**MATERIAL FOR THIS EXERCISE**

==*==

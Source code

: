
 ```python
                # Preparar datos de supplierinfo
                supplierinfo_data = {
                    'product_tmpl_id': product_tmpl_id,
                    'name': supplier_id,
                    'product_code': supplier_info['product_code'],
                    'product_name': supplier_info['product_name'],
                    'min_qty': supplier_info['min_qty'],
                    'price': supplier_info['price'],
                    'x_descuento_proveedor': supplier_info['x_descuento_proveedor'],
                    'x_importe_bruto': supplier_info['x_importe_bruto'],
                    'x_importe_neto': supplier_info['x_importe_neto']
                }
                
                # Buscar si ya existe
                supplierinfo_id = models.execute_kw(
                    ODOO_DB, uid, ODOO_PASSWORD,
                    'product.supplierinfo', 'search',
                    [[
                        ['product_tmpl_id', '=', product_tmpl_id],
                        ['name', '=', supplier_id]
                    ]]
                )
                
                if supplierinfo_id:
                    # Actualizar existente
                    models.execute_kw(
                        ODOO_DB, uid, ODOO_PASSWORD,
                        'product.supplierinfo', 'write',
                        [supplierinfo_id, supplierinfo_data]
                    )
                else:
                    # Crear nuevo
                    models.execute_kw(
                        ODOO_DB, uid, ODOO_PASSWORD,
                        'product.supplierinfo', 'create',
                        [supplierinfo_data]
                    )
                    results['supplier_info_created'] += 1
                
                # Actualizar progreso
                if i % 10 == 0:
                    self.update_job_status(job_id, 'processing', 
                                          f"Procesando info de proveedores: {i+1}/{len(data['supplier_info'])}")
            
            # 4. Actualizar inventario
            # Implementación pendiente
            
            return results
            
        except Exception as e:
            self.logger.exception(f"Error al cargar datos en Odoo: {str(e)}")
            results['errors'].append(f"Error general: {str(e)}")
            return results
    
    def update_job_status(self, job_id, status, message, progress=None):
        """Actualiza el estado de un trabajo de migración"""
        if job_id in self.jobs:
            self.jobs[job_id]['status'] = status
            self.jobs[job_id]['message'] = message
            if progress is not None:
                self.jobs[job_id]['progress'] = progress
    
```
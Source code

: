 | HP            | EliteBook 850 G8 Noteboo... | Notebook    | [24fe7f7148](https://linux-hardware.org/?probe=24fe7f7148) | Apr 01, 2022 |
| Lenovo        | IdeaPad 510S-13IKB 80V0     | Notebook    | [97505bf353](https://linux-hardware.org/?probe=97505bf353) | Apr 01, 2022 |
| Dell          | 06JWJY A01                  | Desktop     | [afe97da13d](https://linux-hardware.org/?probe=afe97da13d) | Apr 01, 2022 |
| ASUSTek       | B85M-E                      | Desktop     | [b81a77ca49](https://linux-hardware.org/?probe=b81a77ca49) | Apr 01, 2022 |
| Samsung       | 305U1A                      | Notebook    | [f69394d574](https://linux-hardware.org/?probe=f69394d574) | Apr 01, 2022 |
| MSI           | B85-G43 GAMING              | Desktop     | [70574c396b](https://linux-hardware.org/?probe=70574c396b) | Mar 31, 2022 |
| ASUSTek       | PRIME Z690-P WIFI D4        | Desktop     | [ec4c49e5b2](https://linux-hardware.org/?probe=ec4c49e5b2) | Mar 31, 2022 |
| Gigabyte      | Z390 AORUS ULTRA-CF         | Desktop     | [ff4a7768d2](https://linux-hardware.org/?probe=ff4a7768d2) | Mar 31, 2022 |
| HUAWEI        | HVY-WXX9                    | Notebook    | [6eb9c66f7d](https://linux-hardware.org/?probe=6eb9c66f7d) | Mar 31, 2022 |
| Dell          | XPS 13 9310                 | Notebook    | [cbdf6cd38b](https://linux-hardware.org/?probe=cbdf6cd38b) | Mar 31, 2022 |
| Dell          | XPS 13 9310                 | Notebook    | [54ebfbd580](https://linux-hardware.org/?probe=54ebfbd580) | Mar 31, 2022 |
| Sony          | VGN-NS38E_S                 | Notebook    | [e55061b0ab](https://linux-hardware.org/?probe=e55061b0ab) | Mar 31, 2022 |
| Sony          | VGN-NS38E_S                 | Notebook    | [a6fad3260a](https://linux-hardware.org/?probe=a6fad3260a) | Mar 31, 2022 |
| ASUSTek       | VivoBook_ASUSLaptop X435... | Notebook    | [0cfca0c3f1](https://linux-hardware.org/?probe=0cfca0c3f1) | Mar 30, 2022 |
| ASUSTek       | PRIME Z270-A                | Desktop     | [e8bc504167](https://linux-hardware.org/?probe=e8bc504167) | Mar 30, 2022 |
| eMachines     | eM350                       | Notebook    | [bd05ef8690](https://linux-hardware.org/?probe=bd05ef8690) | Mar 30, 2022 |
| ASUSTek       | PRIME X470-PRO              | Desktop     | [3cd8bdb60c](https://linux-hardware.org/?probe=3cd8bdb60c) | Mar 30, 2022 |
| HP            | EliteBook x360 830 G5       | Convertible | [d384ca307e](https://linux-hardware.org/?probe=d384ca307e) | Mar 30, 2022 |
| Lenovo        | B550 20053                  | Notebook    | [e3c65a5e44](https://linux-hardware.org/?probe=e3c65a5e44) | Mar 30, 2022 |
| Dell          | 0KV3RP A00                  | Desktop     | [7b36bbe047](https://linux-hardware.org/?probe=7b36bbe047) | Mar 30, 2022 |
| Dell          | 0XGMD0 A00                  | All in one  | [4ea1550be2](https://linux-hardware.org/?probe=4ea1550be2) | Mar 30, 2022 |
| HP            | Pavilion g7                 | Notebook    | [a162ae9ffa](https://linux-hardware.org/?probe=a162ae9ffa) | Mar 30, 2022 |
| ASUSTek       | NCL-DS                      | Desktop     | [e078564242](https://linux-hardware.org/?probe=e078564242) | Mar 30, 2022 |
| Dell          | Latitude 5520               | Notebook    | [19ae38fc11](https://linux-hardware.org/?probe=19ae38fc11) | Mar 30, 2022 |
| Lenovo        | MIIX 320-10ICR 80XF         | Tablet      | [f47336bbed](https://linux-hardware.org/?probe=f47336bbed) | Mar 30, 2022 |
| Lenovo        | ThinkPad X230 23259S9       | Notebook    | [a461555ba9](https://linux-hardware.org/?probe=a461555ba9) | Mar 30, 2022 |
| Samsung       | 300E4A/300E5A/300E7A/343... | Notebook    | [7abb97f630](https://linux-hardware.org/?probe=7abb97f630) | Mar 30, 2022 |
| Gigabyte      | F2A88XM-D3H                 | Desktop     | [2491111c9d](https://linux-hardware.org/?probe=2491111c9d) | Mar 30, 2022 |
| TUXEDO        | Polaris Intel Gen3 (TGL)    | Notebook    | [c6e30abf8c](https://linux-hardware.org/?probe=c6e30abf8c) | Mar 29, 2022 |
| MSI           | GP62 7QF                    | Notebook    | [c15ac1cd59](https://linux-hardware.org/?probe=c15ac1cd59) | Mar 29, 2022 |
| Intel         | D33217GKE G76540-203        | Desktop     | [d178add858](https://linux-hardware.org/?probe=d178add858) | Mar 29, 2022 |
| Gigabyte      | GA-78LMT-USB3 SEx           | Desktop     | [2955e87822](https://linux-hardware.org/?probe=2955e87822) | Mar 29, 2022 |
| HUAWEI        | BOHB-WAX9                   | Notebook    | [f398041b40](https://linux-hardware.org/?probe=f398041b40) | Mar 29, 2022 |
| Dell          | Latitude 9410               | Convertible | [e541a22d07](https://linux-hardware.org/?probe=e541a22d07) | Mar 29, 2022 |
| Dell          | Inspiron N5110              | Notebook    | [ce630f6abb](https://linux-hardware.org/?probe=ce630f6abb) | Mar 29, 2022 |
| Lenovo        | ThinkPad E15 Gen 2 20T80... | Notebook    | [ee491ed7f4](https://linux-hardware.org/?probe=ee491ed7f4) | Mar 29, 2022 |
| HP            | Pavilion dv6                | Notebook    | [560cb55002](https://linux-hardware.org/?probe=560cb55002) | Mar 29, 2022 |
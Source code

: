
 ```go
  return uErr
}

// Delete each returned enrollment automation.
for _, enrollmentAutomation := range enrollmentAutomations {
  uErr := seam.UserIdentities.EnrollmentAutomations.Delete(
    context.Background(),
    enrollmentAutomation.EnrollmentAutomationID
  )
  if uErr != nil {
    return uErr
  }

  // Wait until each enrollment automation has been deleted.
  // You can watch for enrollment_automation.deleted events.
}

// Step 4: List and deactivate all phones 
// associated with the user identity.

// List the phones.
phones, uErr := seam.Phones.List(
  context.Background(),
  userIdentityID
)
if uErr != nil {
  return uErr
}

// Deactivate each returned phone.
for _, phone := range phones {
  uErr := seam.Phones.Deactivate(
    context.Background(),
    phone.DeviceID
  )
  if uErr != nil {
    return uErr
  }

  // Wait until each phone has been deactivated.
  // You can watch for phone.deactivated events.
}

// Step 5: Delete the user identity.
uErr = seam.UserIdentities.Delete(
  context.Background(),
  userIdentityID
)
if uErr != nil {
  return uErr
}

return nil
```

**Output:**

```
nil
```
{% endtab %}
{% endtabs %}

==*==

**TASK GOAL**
Line count for "UserIdentities": count the lines of the records above that contain it and give only the number.

**SOLUTION BELOW**
2